The problem = In the material below, transcribe every line from the first through the line holding "[20:44] &lt;@elank&gt; wb manda<br>", exactly, and stop after that line.

The data =

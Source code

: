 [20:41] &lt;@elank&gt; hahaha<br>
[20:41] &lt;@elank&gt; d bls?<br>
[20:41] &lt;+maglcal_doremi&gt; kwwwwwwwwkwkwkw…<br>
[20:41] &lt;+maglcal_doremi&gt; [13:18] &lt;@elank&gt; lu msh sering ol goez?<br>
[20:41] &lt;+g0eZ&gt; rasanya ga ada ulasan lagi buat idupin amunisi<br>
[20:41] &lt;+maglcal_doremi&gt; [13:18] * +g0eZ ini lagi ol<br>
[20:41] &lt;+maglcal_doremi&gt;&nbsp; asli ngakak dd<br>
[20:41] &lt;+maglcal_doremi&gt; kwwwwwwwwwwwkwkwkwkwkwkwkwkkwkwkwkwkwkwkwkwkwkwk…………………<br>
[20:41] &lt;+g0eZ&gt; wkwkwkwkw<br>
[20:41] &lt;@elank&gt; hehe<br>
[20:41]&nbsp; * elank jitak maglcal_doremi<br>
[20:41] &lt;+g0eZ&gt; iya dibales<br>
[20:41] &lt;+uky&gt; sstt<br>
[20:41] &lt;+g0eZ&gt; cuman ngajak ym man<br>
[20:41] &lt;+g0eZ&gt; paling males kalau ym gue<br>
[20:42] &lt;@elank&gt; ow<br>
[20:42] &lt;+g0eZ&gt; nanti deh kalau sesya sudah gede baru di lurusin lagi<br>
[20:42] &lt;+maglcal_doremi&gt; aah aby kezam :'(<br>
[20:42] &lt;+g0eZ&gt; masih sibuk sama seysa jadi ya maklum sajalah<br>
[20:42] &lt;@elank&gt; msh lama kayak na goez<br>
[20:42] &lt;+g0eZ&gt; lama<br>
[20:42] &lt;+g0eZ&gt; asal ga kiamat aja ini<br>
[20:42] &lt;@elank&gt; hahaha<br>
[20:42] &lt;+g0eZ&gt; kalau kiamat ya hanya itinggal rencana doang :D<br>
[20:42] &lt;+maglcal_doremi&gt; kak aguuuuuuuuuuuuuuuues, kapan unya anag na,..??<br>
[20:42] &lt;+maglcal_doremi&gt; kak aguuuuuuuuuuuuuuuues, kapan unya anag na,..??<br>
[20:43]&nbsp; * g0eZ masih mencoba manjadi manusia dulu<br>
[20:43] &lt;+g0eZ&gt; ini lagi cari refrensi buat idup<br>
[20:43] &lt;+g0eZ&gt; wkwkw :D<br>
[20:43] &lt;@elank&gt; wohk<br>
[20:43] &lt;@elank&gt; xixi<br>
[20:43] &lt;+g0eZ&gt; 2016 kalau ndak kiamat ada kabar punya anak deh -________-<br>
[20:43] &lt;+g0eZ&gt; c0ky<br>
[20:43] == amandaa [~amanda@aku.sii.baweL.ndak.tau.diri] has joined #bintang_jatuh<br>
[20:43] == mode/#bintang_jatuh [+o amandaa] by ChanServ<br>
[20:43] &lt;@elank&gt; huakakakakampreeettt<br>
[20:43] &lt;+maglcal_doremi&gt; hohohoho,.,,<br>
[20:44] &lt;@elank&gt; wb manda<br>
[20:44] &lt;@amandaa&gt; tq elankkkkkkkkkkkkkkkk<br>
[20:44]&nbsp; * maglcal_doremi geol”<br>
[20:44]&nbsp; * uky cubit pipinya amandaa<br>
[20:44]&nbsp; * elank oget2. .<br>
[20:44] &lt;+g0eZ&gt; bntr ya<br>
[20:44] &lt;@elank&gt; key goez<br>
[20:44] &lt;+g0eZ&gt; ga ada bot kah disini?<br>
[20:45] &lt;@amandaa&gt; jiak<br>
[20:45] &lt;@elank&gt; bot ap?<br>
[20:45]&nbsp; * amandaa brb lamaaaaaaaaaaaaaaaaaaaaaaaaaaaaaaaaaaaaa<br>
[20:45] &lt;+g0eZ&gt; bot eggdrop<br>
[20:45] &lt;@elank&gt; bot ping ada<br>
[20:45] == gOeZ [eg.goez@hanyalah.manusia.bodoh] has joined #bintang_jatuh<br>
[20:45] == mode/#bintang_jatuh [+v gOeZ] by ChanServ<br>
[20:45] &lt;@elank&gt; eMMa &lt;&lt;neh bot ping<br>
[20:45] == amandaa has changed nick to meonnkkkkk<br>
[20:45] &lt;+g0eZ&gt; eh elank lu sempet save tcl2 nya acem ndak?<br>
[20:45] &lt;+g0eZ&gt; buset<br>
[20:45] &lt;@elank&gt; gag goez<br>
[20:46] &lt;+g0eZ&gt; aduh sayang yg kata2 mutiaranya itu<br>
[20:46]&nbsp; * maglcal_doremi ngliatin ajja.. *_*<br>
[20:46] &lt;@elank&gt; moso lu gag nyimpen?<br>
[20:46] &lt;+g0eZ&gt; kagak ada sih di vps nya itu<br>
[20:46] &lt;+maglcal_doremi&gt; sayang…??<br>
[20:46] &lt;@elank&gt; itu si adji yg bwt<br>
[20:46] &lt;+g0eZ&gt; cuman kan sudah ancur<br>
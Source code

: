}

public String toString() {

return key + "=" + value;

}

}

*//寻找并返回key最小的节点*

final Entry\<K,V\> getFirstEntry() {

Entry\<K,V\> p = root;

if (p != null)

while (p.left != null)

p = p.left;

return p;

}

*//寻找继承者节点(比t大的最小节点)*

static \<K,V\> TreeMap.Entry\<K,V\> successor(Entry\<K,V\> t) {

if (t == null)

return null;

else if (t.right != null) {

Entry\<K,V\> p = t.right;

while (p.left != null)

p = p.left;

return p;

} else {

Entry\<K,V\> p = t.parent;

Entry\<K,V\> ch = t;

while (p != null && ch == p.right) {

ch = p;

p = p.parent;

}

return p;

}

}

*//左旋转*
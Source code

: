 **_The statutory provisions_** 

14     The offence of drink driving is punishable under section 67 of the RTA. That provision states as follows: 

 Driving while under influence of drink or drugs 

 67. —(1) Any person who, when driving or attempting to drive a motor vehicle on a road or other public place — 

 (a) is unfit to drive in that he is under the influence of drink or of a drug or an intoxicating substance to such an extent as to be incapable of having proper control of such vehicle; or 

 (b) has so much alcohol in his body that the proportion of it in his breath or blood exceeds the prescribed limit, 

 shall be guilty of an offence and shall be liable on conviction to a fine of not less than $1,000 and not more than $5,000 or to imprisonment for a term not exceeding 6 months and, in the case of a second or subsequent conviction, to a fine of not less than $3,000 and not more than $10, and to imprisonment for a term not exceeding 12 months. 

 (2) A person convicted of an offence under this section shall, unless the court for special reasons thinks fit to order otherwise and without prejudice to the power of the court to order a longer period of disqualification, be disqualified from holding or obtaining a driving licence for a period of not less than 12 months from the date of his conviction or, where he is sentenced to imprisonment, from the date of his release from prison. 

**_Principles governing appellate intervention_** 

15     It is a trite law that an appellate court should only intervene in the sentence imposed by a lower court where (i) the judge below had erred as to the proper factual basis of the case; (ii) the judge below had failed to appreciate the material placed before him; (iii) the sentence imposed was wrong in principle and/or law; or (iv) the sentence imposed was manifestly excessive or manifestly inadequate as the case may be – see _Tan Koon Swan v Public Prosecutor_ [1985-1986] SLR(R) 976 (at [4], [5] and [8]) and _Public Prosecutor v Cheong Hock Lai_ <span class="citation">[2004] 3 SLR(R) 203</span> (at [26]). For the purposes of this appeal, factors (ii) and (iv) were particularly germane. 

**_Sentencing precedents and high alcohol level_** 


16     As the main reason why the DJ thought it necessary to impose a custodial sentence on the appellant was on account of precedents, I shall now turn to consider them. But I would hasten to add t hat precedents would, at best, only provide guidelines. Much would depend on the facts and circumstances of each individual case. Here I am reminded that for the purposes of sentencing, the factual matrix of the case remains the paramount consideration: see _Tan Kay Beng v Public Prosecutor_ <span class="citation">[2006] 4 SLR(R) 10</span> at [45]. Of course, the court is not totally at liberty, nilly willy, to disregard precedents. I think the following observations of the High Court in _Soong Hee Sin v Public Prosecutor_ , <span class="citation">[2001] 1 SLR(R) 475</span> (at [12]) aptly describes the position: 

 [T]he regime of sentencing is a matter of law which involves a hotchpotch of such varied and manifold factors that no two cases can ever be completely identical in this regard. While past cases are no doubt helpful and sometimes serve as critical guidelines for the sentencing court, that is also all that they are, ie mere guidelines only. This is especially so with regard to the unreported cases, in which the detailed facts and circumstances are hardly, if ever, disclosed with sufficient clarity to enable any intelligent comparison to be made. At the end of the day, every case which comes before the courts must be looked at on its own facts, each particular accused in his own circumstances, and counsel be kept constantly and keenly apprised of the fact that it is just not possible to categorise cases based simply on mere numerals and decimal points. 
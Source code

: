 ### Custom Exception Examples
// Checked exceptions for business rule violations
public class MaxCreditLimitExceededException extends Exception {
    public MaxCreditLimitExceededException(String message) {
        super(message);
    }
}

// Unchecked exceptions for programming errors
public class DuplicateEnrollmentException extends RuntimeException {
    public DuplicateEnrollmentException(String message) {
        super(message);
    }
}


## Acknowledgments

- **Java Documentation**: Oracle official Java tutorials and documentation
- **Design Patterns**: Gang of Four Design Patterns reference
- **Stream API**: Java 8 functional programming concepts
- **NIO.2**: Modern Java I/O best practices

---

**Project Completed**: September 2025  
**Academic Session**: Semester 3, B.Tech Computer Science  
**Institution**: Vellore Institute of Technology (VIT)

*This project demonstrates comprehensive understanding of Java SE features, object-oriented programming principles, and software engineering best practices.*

Finished exercise =
Source code

: [20:41] &lt;@elank&gt; hahaha<br>
[20:41] &lt;@elank&gt; d bls?<br>
[20:41] &lt;+maglcal_doremi&gt; kwwwwwwwwkwkwkw…<br>
[20:41] &lt;+maglcal_doremi&gt; [13:18] &lt;@elank&gt; lu msh sering ol goez?<br>
[20:41] &lt;+g0eZ&gt; rasanya ga ada ulasan lagi buat idupin amunisi<br>
[20:41] &lt;+maglcal_doremi&gt; [13:18] * +g0eZ ini lagi ol<br>
[20:41] &lt;+maglcal_doremi&gt;&nbsp; asli ngakak dd<br>
[20:41] &lt;+maglcal_doremi&gt; kwwwwwwwwwwwkwkwkwkwkwkwkwkkwkwkwkwkwkwkwkwkwkwk…………………<br>
[20:41] &lt;+g0eZ&gt; wkwkwkwkw<br>
[20:41] &lt;@elank&gt; hehe<br>
[20:41]&nbsp; * elank jitak maglcal_doremi<br>
[20:41] &lt;+g0eZ&gt; iya dibales<br>
[20:41] &lt;+uky&gt; sstt<br>
[20:41] &lt;+g0eZ&gt; cuman ngajak ym man<br>
[20:41] &lt;+g0eZ&gt; paling males kalau ym gue<br>
[20:42] &lt;@elank&gt; ow<br>
[20:42] &lt;+g0eZ&gt; nanti deh kalau sesya sudah gede baru di lurusin lagi<br>
[20:42] &lt;+maglcal_doremi&gt; aah aby kezam :'(<br>
[20:42] &lt;+g0eZ&gt; masih sibuk sama seysa jadi ya maklum sajalah<br>
[20:42] &lt;@elank&gt; msh lama kayak na goez<br>
[20:42] &lt;+g0eZ&gt; lama<br>
[20:42] &lt;+g0eZ&gt; asal ga kiamat aja ini<br>
[20:42] &lt;@elank&gt; hahaha<br>
[20:42] &lt;+g0eZ&gt; kalau kiamat ya hanya itinggal rencana doang :D<br>
[20:42] &lt;+maglcal_doremi&gt; kak aguuuuuuuuuuuuuuuues, kapan unya anag na,..??<br>
[20:42] &lt;+maglcal_doremi&gt; kak aguuuuuuuuuuuuuuuues, kapan unya anag na,..??<br>
[20:43]&nbsp; * g0eZ masih mencoba manjadi manusia dulu<br>
[20:43] &lt;+g0eZ&gt; ini lagi cari refrensi buat idup<br>
[20:43] &lt;+g0eZ&gt; wkwkw :D<br>
[20:43] &lt;@elank&gt; wohk<br>
[20:43] &lt;@elank&gt; xixi<br>
[20:43] &lt;+g0eZ&gt; 2016 kalau ndak kiamat ada kabar punya anak deh -________-<br>
[20:43] &lt;+g0eZ&gt; c0ky<br>
[20:43] == amandaa [~amanda@aku.sii.baweL.ndak.tau.diri] has joined #bintang_jatuh<br>
[20:43] == mode/#bintang_jatuh [+o amandaa] by ChanServ<br>
[20:43] &lt;@elank&gt; huakakakakampreeettt<br>
[20:43] &lt;+maglcal_doremi&gt; hohohoho,.,,<br>
[20:44] &lt;@elank&gt; wb manda<br>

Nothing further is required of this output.